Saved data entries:
- - - -

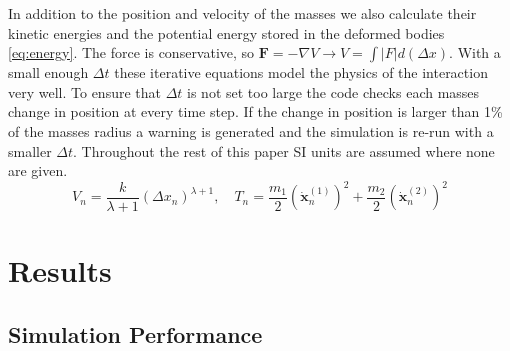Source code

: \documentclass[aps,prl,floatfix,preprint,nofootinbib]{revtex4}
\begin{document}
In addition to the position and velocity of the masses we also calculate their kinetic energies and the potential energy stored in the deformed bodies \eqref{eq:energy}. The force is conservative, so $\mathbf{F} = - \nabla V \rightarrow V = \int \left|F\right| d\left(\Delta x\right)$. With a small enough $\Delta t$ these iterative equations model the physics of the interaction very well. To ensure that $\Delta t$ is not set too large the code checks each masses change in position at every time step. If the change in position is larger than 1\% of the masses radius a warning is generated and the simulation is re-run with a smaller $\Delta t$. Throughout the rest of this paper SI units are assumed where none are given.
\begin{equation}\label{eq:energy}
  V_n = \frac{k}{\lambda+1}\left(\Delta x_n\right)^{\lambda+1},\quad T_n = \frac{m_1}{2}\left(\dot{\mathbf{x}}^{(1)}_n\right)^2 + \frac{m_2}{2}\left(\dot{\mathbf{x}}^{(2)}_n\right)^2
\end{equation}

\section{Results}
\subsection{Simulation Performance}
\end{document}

- - - -

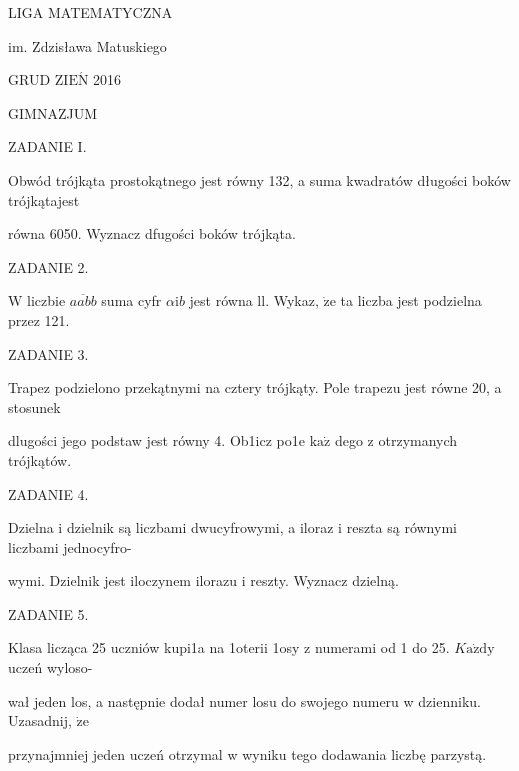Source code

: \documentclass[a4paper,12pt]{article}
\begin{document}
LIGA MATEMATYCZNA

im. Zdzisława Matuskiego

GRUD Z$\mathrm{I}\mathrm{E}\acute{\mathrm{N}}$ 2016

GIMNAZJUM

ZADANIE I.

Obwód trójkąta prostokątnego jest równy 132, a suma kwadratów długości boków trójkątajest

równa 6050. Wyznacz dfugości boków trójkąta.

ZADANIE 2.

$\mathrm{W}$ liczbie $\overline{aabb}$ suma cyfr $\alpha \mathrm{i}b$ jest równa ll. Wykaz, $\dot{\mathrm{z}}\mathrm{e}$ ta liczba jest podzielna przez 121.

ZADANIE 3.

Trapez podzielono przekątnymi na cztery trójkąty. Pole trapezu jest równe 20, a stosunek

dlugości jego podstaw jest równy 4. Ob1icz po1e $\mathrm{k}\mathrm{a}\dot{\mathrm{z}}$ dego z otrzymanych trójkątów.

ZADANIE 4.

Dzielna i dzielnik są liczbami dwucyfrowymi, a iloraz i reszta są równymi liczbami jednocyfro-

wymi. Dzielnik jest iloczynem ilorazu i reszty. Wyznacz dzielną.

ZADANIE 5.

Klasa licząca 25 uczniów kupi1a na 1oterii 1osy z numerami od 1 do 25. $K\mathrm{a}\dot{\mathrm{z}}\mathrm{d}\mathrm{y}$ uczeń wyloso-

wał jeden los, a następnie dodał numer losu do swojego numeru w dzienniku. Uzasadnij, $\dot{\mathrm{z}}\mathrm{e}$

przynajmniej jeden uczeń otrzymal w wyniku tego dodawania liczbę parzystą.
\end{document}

- - - -

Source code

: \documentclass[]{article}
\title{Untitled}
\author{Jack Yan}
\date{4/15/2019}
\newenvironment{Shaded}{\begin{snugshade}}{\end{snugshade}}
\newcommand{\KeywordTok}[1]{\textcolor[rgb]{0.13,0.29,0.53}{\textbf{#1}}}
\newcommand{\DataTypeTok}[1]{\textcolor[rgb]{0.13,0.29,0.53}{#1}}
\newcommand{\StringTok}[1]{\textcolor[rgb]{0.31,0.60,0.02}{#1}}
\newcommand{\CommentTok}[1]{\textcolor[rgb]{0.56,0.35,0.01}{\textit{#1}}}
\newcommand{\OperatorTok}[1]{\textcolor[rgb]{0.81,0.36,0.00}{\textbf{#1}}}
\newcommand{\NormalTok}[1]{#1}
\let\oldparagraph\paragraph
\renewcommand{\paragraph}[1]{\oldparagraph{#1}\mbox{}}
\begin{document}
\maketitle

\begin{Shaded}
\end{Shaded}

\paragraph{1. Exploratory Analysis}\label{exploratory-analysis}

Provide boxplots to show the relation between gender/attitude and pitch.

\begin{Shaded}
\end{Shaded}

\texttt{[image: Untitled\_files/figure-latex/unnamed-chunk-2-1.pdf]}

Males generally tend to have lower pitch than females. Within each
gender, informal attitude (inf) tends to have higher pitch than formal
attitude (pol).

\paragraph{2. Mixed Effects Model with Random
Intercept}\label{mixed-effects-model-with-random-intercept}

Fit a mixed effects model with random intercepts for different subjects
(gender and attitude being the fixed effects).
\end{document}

- - - -

> _ACTION ITEM_: Check each line of the data above for the word "attitude" and copy the ones where it is found.

> _RESPONSE_:
Provide boxplots to show the relation between gender/attitude and pitch.
gender, informal attitude (inf) tends to have higher pitch than formal
attitude (pol).
(gender and attitude being the fixed effects).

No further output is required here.